El gobierno, encabezado por el Partido Progresista, ha comenzado a evaluar qué investigación es necesaria para contrarrestar esta amenaza y qué políticas de preparación para desastres requiere la nueva realidad climática. «Nuestra resiliencia está en juego», admitió el Ministro Johann Pall Johannson al hacer el anuncio. Su cartera se compone de un documento con las consecuencias e impactos de detener la Circulación Meridional de Inversión del Atlántico (o AMOC), que según toda la evidencia científica se está desacelerando debido al calentamiento global

«Esto podría significar un enfriamiento local significativo en Islandia y el norte de Europa, lo que amenazaría nuestras condiciones de vida, mientras que la mayor parte del planeta se calentaría mucho. Por supuesto, existe una gran incertidumbre sobre la probabilidad de que tal escenario se haga realidad, pero sin duda representaría una amenaza muy grave para nosotros los islandeses», afirma este informe interno.

¿Qué se sabe sobre el posible colapso de la AMOC? Stefan RahmstorfEl prestigioso oceanógrafo y climatólogo alemán, uno de los científicos que más ha estudiado el estado y proyección de esta corriente oceánica, explica que su debilitamiento es una «evidencia irrefutable», y su posible colapso, una «posibilidad» no tan lejana.

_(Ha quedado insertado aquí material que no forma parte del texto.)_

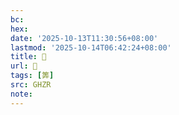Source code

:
 ```yaml
---
bc:
hex:
date: '2025-10-13T11:30:56+08:00'
lastmod: '2025-10-14T06:42:24+08:00'
title: 󰧫
url: 󰧫
tags: [筭]
src: GHZR
note:
---
```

Rahmstorf impartió en mayo una clase magistral sobre este tema en la Universidad Autónoma de Madrid (IFIMAC-UAM). «Mi conclusión es que la AMOC se está debilitando, que es un punto de inflexión en el sistema climático que no sabemos cuándo colapsará, pero que los últimos estudios nos dicen que podría ocurrir este siglo», resumió en su presentación.

Si se produjera este colapso, el norte de Europa sufriría un enfriamiento severo, mientras que otras regiones del planeta, incluido el sur del continente (España), empeorarían su calentamiento: «Pero creo que está relativamente claro que, en general, el norte de Europa tenderá a enfriarse. Y el sur de Europa se calentará, lo que significa que la brecha de temperatura en toda Europa será mucho mayor».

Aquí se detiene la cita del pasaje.